Affordability is not an abstract talking point; it is increasingly driving US politics. The rise of New York’s Zohran Mamdani – whose victory was built by zeroing in on the cost of living – crystallised a broader shift: voters respond to real help, not rhetorical blame. Clearly, Mr Mamdani offered concrete policies and institutional reform. Democratic leaders are listening. Importantly, Senator Elizabeth Warren is prepared to take on the vested interests in her own party. Republicans have offered gestures, scapegoats and reversals of their own past consumer protections.
Until recently President Trump described the affordability crisis is a “hoax” invented by Democrats. For ordinary Americans, however, it is a rising grocery bill eating into already fragile household finances. Then at the end of November Mr Trump declared he was the “AFFORDABILITY PRESIDENT” and he would deliver Republican midterm victories. If this prediction were realised it would be a triumph of spin over substance. Mr Trump’s own policies – tariffs, weaker than expected wage gains and elevated prices – resulted in an estimated 3% hit to median household spending power. Thomas Edsall in the New York Times reckoned the average American household lost about $2,250 in spending power in 2025.
Mr Trump’s economic policies are defined by theatrical announcements that do no more than gesture at confrontation with corporate power. His promise to ban institutional investors from buying more single-family homes briefly rattled markets, yet it remains conspicuously vague – there is no legislation, no enforcement mechanism, no challenge to the tax privileges and regulatory carve-outs that fuel real-estate consolidation. In practice, his administration has done the opposite: settling antitrust cases, throttling funding for consumer protections and giving real-estate tax breaks.
The US president claims to want to smash a system stacked against ordinary people. What he actually does is make small changes that leave powerful interests better protected than before. The latest wheeze over pollution is a case in point.
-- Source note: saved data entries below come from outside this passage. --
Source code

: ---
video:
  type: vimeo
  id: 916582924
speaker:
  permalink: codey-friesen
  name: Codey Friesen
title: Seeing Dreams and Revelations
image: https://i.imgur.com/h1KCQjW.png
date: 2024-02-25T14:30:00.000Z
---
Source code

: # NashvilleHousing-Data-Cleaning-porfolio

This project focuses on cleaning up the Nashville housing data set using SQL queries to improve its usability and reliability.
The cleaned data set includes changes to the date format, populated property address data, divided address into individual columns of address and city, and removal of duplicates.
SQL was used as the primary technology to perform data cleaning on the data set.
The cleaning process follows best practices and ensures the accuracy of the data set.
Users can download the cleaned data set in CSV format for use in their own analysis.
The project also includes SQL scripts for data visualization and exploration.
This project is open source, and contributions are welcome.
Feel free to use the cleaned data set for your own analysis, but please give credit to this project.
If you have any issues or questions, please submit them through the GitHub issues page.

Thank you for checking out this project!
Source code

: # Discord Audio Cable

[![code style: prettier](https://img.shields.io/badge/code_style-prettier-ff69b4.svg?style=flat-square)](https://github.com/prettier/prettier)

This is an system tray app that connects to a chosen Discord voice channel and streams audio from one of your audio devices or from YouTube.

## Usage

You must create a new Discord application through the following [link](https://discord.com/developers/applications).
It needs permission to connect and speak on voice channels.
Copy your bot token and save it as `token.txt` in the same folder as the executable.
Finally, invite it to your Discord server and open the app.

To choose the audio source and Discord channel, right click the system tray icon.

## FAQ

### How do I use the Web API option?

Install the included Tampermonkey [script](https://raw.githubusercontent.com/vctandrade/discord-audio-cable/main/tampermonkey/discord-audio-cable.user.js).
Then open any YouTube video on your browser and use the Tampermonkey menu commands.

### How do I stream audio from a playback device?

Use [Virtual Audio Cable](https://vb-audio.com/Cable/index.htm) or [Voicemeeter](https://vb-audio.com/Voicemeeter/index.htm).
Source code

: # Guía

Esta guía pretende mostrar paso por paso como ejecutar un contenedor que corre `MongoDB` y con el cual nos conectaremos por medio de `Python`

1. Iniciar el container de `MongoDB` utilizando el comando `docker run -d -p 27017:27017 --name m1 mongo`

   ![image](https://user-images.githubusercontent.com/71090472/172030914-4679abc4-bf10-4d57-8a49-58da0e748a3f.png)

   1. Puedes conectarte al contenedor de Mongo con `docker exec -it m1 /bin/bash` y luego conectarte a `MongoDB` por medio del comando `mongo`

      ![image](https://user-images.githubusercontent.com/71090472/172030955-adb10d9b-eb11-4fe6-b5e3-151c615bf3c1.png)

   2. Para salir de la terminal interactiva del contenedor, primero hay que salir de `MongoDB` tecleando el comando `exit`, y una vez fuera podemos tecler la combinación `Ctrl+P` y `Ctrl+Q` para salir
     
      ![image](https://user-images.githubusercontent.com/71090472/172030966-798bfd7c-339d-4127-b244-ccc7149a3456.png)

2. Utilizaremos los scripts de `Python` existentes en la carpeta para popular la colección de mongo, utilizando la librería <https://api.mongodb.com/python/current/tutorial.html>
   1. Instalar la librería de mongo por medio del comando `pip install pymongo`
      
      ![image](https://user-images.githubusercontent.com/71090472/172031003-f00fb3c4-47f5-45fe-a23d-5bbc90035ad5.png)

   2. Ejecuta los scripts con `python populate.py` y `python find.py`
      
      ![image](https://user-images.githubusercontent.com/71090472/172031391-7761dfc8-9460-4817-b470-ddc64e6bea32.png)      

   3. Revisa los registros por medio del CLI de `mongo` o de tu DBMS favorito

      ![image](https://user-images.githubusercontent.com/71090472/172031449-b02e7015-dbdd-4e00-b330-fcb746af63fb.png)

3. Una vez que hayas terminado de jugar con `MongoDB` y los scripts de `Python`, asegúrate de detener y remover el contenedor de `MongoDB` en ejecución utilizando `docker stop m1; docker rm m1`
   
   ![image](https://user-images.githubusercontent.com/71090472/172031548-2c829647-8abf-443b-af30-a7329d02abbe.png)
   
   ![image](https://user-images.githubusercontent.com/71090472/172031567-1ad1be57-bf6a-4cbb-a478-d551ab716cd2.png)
By telling the Environmental Protection Agency to stop counting the health benefits of clean air, his administration makes it easier for polluters to cut costs while voters pay the price in illness, missed work and shorter lives.
Mr Trump is not lifting all boats, only raising tolerance for corruption and pollution that benefit a plutocratic class. He trades in symbolic hostility toward corporate excess while promoting policies that entrench it. That is why affordability remains elusive – and why scapegoats, from the Fed to “Democrats”, must continually be found.